[Plain-text document sources]
• • • • •
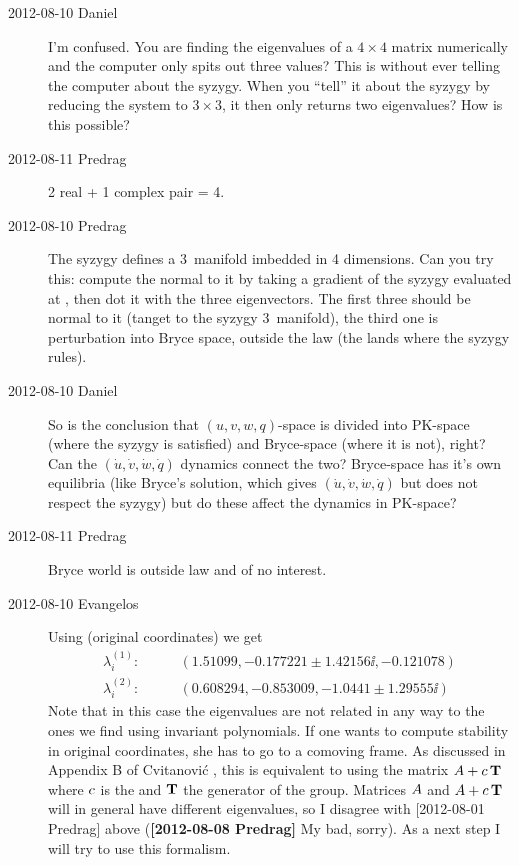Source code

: \begin{description}
\item[2012-08-10 Daniel] I'm confused. You are finding the eigenvalues
of a $4 \times 4$ matrix numerically and the computer only spits out three values?
This is without ever telling the computer about the syzygy. When you
``tell'' it about the syzygy by reducing the system to $3 \times 3$, it
then only returns two eigenvalues? How is this possible?

\item[2012-08-11 Predrag] 2 real + 1 complex pair = 4.

\item[2012-08-10 Predrag] The syzygy defines a 3\dmn\ manifold imbedded
in 4 dimensions. Can you try this: compute the normal to it by taking a
gradient of the syzygy evaluated at , then dot it with the
three eigenvectors. The first three should be normal to it (tanget to the
syzygy 3\dmn\ manifold), the third one is perturbation into Bryce space,
outside the law (the lands where the syzygy rules).

\item[2012-08-10 Daniel] So is the conclusion that $(u,v,w,q)$-space is
divided into PK-space (where the syzygy is satisfied) and Bryce-space
(where it is not), right? Can the $(\dot{u},\dot{v},\dot{w},\dot{q})$ dynamics
connect the two? Bryce-space has it's own equilibria (like Bryce's solution, which
gives $(\dot{u},\dot{v},\dot{w},\dot{q})$ but does not respect the syzygy)
but do these affect the dynamics in PK-space?

\item[2012-08-11 Predrag] Bryce world is outside law and of no interest.

\item[2012-08-10 Evangelos]
Using  (original coordinates) we get
\begin{align}
  \lambda^{(1)}_i:\qquad  & (1.51099, -0.177221 \pm 1.42156 \ii, -0.121078)\\
  \lambda^{(2)}_i:\qquad  & (0.608294, -0.853009, -1.0441 \pm  1.29555 \ii)
\end{align}
Note that in this case the eigenvalues are not related in any way to the
ones we find using invariant polynomials. If one wants to compute
stability in original coordinates, she has to go to a comoving frame. As
discussed in Appendix B of Cvitanovi\'c \etal{}, this is
equivalent to using the matrix $A+c\, \mathbf{T}$ where $c$ is
the {\phaseVel} and $\mathbf{T}$ the generator of the group. Matrices $A$ and
$A+c\, \mathbf{T}$ will in general have different eigenvalues, so I
disagree with [2012-08-01 Predrag] above
({\bf [2012-08-08 Predrag]} My bad, sorry).
As a next step I will try to use this formalism.


\end{description}
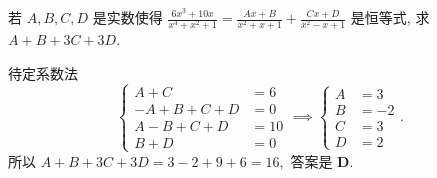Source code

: \begin{prob}
\label{prob:prob-7}
若 $A,B,C,D$ 是实数使得 $\frac{6x^3 + 10x}{x^4 + x^2 + 1} =
\frac{Ax + B}{x^2 + x + 1} + \frac{Cx + D}{x^2 - x + 1}$ 是恒等式,
求 $A + B + 3C + 3D$.
\end{prob}

\begin{soln}
待定系数法
\[
\begin{cases}
A + C         &=6\\
-A + B + C + D&=0\\
A - B + C + D &=10\\
B + D         &=0
\end{cases}
\implies
\begin{cases}
A &=3\\
B &=-2\\
C &=3\\
D &=2
\end{cases}.
\]
所以 $A+B+3C+3D = 3-2+9+6 = 16,$ 答案是 $\boxed{\textbf{D}.}$
\end{soln}
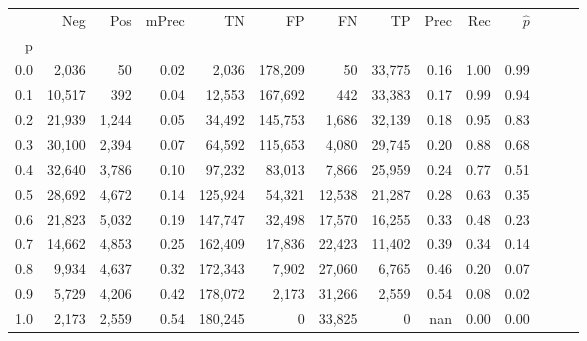 \begin{tabular}{rrrrrrrrrrrrrr}
\toprule
{} &     Neg &    Pos & mPrec &       TN &       FP &      FN &      TP &  Prec &   Rec & $\hat{p}$ \\
p   &         &        &       &          &          &         &         &       &       &           \\
\midrule
0.0 &   2,036 &     50 &  0.02 &    2,036 &  178,209 &      50 &  33,775 &  0.16 &  1.00 &      0.99 \\
0.1 &  10,517 &    392 &  0.04 &   12,553 &  167,692 &     442 &  33,383 &  0.17 &  0.99 &      0.94 \\
0.2 &  21,939 &  1,244 &  0.05 &   34,492 &  145,753 &   1,686 &  32,139 &  0.18 &  0.95 &      0.83 \\
0.3 &  30,100 &  2,394 &  0.07 &   64,592 &  115,653 &   4,080 &  29,745 &  0.20 &  0.88 &      0.68 \\
0.4 &  32,640 &  3,786 &  0.10 &   97,232 &   83,013 &   7,866 &  25,959 &  0.24 &  0.77 &      0.51 \\
0.5 &  28,692 &  4,672 &  0.14 &  125,924 &   54,321 &  12,538 &  21,287 &  0.28 &  0.63 &      0.35 \\
0.6 &  21,823 &  5,032 &  0.19 &  147,747 &   32,498 &  17,570 &  16,255 &  0.33 &  0.48 &      0.23 \\
0.7 &  14,662 &  4,853 &  0.25 &  162,409 &   17,836 &  22,423 &  11,402 &  0.39 &  0.34 &      0.14 \\
0.8 &   9,934 &  4,637 &  0.32 &  172,343 &    7,902 &  27,060 &   6,765 &  0.46 &  0.20 &      0.07 \\
0.9 &   5,729 &  4,206 &  0.42 &  178,072 &    2,173 &  31,266 &   2,559 &  0.54 &  0.08 &      0.02 \\
1.0 &   2,173 &  2,559 &  0.54 &  180,245 &        0 &  33,825 &       0 &   nan &  0.00 &      0.00 \\
\bottomrule
\end{tabular}
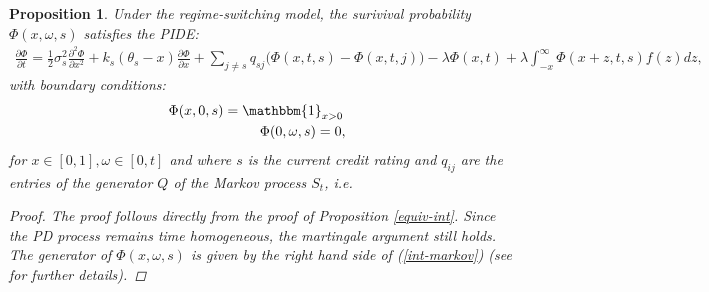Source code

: \documentclass[11pt,reqno]{article}
\newtheorem{proposition}[theorem]{Proposition}
\theoremstyle{definition}
\begin{document}
\begin{proposition} \label{pide-rs}
	Under the regime-switching model, the surivival probability $\Phi(x,\omega,s)$ satisfies the PIDE:
	\begin{eqnarray} \label{int-markov}
	\frac{\partial \Phi}{\partial t}=\frac{1}{2} \sigma_s^{2} \frac{\partial^{2} \Phi}{\partial x^{2}}+k_s(\theta_s-x) \frac{\partial \Phi}{\partial x} + \sum_{j \neq s} q_{sj} \Big(\Phi(x,t,s) - \Phi(x,t,j)\Big)  - \lambda \Phi(x,t)+\lambda \int_{-x}^{\infty}\Phi(x+z,t,s)f(z)dz,
	\end{eqnarray}
	with boundary conditions: 
	\begin{align}
	\Phi(x,0,s)= \mathbbm{1}_{x > 0}\,\,\ \\
	\Phi(0,\omega,s) = 0, \,\,\,
	\end{align} 
	for $x \in [0,1], \omega \in [0,t]$ and where $s$ is the current credit rating and $q_{ij}$ are the entries of the generator $Q$ of the Markov process $S_t$, i.e. 
	

	
	\begin{proof}
		The proof follows directly from the proof of Proposition \ref{equiv-int}. Since the PD process remains time homogeneous, the martingale argument still holds. The generator of $\Phi(x,\omega,s)$ is given by the right hand side of (\ref{int-markov}) (see \cite{hainaut2014intensity} for further details).
	\end{proof}
\end{proposition}
\end{document}
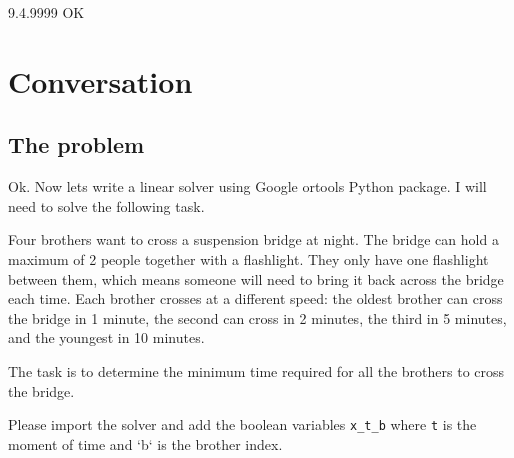 \begin{result}
9.4.9999
OK
\end{result}

\section{Conversation}

\subsection{The problem}

\begin{ai}
Ok. Now lets write a linear solver using Google ortools Python package. I will
need to solve the following task.

\vsp
Four brothers want to cross a suspension bridge at night. The bridge can hold a
maximum of 2 people together with a flashlight. They only have one flashlight
between them, which means someone will need to bring it back across the bridge
each time. Each brother crosses at a different speed: the oldest brother can
cross the bridge in 1 minute, the second can cross in 2 minutes, the third in 5
minutes, and the youngest in 10 minutes.

The task is to determine the minimum time required for all the brothers to cross
the bridge.

\vsp
Please import the solver and add the boolean variables \verb|x_t_b| where
\verb|t| is the moment of time and `b` is the brother index.
\end{ai}

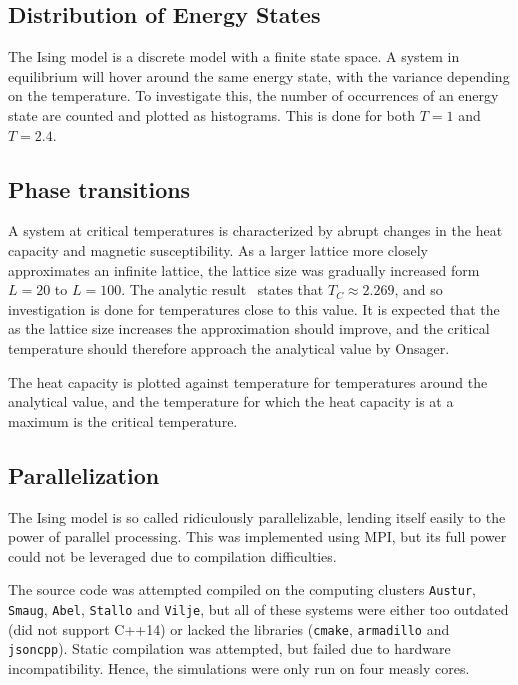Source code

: \documentclass[aps,reprint]{revtex4-1}
\begin{document}
\subsection{Distribution of Energy States}
The Ising model is a discrete model with a finite state space. A system in
equilibrium will hover around the same energy state, with the variance depending
on the temperature. To investigate this, the number of occurrences of an energy
state are counted and plotted as histograms. This is done for both \(T=1\) and \(T=2.4\).

\subsection{Phase transitions} \label{sec:phase transitions}

A system at critical temperatures is characterized by abrupt changes in the
heat capacity and magnetic susceptibility. As a larger lattice more closely
approximates an infinite lattice,
the lattice size was gradually increased form \(L = 20\) to $L = 100$. The
analytic result~\cite{physicslectures} states that $T_C \approx 2.269$, and so
investigation is done 
for temperatures close to this value. It is expected that the as the lattice size
increases the approximation should improve, and the critical temperature should
therefore approach the analytical value by Onsager.

The heat capacity is plotted against temperature for temperatures around the
analytical value, and the temperature for which the heat capacity is at a
maximum is the critical temperature.  


\subsection{Parallelization}
The Ising model is so called ridiculously parallelizable, lending itself easily
to the power of parallel processing. This was implemented using MPI, but its
full power could not be leveraged due to compilation difficulties.

The source code was attempted compiled on the computing clusters
\texttt{Austur}, \texttt{Smaug}, \texttt{Abel}, \texttt{Stallo} and
\texttt{Vilje}, but all of these systems were either too outdated (did not
support C++14) or lacked the libraries (\texttt{cmake}, \texttt{armadillo} and
\texttt{jsoncpp}). Static compilation was attempted, but failed due to hardware
incompatibility. Hence, the simulations were only run on four measly cores. 
\end{document}
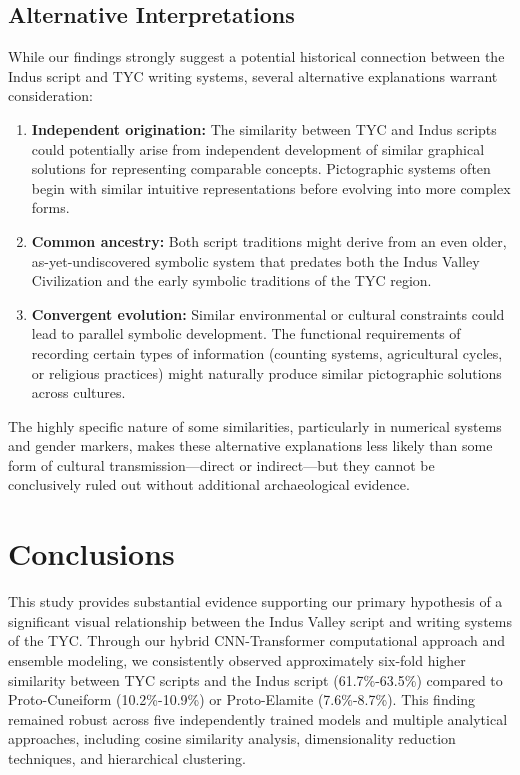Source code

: \documentclass[11pt,a4paper,oneside]{report}
\begin{document}
\section{Alternative Interpretations}
\noindent\hspace{1cm}
While our findings strongly suggest a potential historical connection between the Indus script and TYC writing systems, several alternative explanations warrant consideration:

\begin{enumerate}
    \item \textbf{Independent origination:} The similarity between TYC and Indus scripts could potentially arise from independent development of similar graphical solutions for representing comparable concepts. Pictographic systems often begin with similar intuitive representations before evolving into more complex forms.
    \item \textbf{Common ancestry:} Both script traditions might derive from an even older, as-yet-undiscovered symbolic system that predates both the Indus Valley Civilization and the early symbolic traditions of the TYC region.
    \item \textbf{Convergent evolution:} Similar environmental or cultural constraints could lead to parallel symbolic development. The functional requirements of recording certain types of information (counting systems, agricultural cycles, or religious practices) might naturally produce similar pictographic solutions across cultures.

\end{enumerate}

The highly specific nature of some similarities, particularly in numerical systems and gender markers, makes these alternative explanations less likely than some form of cultural transmission—direct or indirect—but they cannot be conclusively ruled out without additional archaeological evidence.

\chapter{Conclusions}
\label{conclusions}
\noindent\hspace{1cm}
This study provides substantial evidence supporting our primary hypothesis of a significant visual relationship between the Indus Valley script and writing systems of the TYC. Through our hybrid CNN-Transformer computational approach and ensemble modeling, we consistently observed approximately six-fold higher similarity between TYC scripts and the Indus script (61.7\%-63.5\%) compared to Proto-Cuneiform (10.2\%-10.9\%) or Proto-Elamite (7.6\%-8.7\%). This finding remained robust across five independently trained models and multiple analytical approaches, including cosine similarity analysis, dimensionality reduction techniques, and hierarchical clustering.
\end{document}
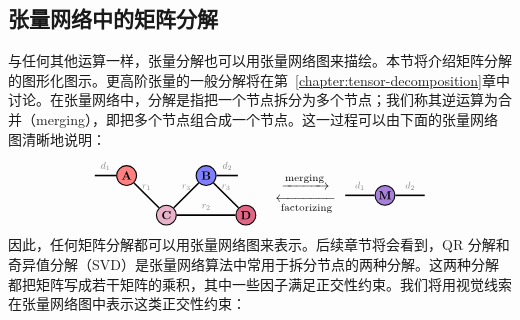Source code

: \subsection{张量网络中的矩阵分解}
与任何其他运算一样，张量分解也可以用张量网络图来描绘。本节将介绍矩阵分解的图形化图示。更高阶张量的一般分解将在第~\ref{chapter:tensor-decomposition}章中讨论。在张量网络中，分解是指把一个节点拆分为多个节点；我们称其逆运算为合并（merging），即把多个节点组合成一个节点。这一过程可以由下面的张量网络图清晰地说明：
\begin{align*}
\begin{tikzpicture}[baseline=\baseline]
    \tikzset{tensor/.style = {minimum size = 0.5cm,shape = circle,thick,draw=black,inner sep = 0pt}, edge/.style = {thick,line width=.4mm},every loop/.style={}}
    \def\y{0}
    \def\x{0}
    \node[tensor,fill=red!50!white] (A) at (\x,\y){\scalebox{0.85}{$\Ab$}};
    \node[tensor,fill=blue!50!white] (B) at (\x+2,\y){\scalebox{0.85}{$\Bb$}};
    \node[tensor,fill=blue!30!red!30!white] (C) at (\x+1,\y-1){\scalebox{0.85}{$\Cb$}};
    \node[tensor,fill=red!80!blue!60!white] (D) at (\x+3,\y-1){\scalebox{0.85}{$\Db$}};
    \draw[edge](A) -- (C) node [midway,above] {\scalebox{0.7}{\dimcolor{$r_1$}}};
    \draw[edge](C) -- (D) node [midway,above] {\scalebox{0.7}{\dimcolor{$r_2$}}};
    \draw[edge](B) -- (D) node [midway,above] {\scalebox{0.7}{\dimcolor{$r_3$}}};
    \draw[edge](B) -- (C) node [midway,above] {\scalebox{0.7}{\dimcolor{$r_3$}}};
    \draw[edge](A) -- (\x-0.8,\y) node [midway,above] {\scalebox{0.7}{\dimcolor{$d_1$}}};
    \draw[edge](B) -- (\x+2.8,\y) node [midway,above] {\scalebox{0.7}{\dimcolor{$d_2$}}};
    \node[draw=none]() at (\x+4.5,\y-0.15){\scalebox{1}{$\xrightarrow[]{\text{merging}}$}};
    \node[draw=none]() at 
    (\x+4.5,\y-0.75){\scalebox{1}{$\xleftarrow[\text{factorizing}]{}$}};
    \node[tensor,fill=red!30!blue!50!white] (M) at (\x+6.5,\y-0.5){\scalebox{0.85}{$\Mb$}};
    \draw[edge](M) -- (\x+7.5,\y-0.5) node [midway,above] {\scalebox{0.7}{\dimcolor{$d_2$}}};
    \draw[edge](M) -- (\x+5.5,\y-0.5) node [midway,above] {\scalebox{0.7}{\dimcolor{$d_1$}}};
\end{tikzpicture}
\end{align*}
因此，任何矩阵分解都可以用张量网络图来表示。后续章节将会看到，QR 分解和奇异值分解（SVD）是张量网络算法中常用于拆分节点的两种分解。这两种分解都把矩阵写成若干矩阵的乘积，其中一些因子满足正交性约束。我们将用视觉线索在张量网络图中表示这类正交性约束：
• • • • •
• TASK INSTRUCTIONS:
Your task is to repeat exactly the lines from the beginning of the data to the line that contains "of no interest.", both ends included, leaving out pictures.

• EXERCISE SOLUTION:
Source code

: \begin{description}
\item[2012-08-10 Daniel] I'm confused. You are finding the eigenvalues
of a $4 \times 4$ matrix numerically and the computer only spits out three values?
This is without ever telling the computer about the syzygy. When you
``tell'' it about the syzygy by reducing the system to $3 \times 3$, it
then only returns two eigenvalues? How is this possible?

\item[2012-08-11 Predrag] 2 real + 1 complex pair = 4.

\item[2012-08-10 Predrag] The syzygy defines a 3\dmn\ manifold imbedded
in 4 dimensions. Can you try this: compute the normal to it by taking a
gradient of the syzygy evaluated at , then dot it with the
three eigenvectors. The first three should be normal to it (tanget to the
syzygy 3\dmn\ manifold), the third one is perturbation into Bryce space,
outside the law (the lands where the syzygy rules).

\item[2012-08-10 Daniel] So is the conclusion that $(u,v,w,q)$-space is
divided into PK-space (where the syzygy is satisfied) and Bryce-space
(where it is not), right? Can the $(\dot{u},\dot{v},\dot{w},\dot{q})$ dynamics
connect the two? Bryce-space has it's own equilibria (like Bryce's solution, which
gives $(\dot{u},\dot{v},\dot{w},\dot{q})$ but does not respect the syzygy)
but do these affect the dynamics in PK-space?

\item[2012-08-11 Predrag] Bryce world is outside law and of no interest.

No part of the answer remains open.